==== DATA FOR PROCESSING
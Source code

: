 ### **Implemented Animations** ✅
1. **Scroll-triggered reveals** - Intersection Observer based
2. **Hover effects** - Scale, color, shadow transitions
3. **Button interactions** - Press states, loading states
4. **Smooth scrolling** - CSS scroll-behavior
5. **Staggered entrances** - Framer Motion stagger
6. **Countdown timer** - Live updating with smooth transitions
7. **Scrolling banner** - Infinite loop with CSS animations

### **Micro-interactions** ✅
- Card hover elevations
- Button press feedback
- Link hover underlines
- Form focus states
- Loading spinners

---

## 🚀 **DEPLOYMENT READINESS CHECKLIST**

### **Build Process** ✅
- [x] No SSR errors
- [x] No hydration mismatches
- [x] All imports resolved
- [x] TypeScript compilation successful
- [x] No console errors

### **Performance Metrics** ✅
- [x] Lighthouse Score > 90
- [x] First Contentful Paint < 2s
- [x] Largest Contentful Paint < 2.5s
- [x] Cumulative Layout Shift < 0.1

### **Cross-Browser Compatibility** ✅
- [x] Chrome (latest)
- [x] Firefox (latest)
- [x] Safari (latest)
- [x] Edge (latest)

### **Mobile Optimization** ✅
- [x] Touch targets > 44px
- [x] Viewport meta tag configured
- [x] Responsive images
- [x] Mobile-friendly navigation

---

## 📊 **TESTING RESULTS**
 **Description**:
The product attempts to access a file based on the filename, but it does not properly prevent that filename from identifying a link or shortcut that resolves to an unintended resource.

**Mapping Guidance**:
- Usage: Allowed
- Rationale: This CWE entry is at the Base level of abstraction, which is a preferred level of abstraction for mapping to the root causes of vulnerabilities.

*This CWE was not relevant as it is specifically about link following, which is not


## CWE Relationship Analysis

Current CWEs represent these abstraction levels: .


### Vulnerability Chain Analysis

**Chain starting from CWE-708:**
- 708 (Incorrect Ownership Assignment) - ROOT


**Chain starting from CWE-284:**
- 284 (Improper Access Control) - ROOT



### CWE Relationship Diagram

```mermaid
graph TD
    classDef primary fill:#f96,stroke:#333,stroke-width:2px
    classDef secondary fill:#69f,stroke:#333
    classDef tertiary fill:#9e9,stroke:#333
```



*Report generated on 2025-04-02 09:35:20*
========
▶ _ASSIGNED TASK_: Would you print exactly the lines from the first line of the entries above through the line that has "- [x] No SSR errors", both included, and stop there?

▶ _RESPONSE BOX_:
Source code

: ### **Implemented Animations** ✅
1. **Scroll-triggered reveals** - Intersection Observer based
2. **Hover effects** - Scale, color, shadow transitions
3. **Button interactions** - Press states, loading states
4. **Smooth scrolling** - CSS scroll-behavior
5. **Staggered entrances** - Framer Motion stagger
6. **Countdown timer** - Live updating with smooth transitions
7. **Scrolling banner** - Infinite loop with CSS animations

### **Micro-interactions** ✅
- Card hover elevations
- Button press feedback
- Link hover underlines
- Form focus states
- Loading spinners

---

## 🚀 **DEPLOYMENT READINESS CHECKLIST**

### **Build Process** ✅
- [x] No SSR errors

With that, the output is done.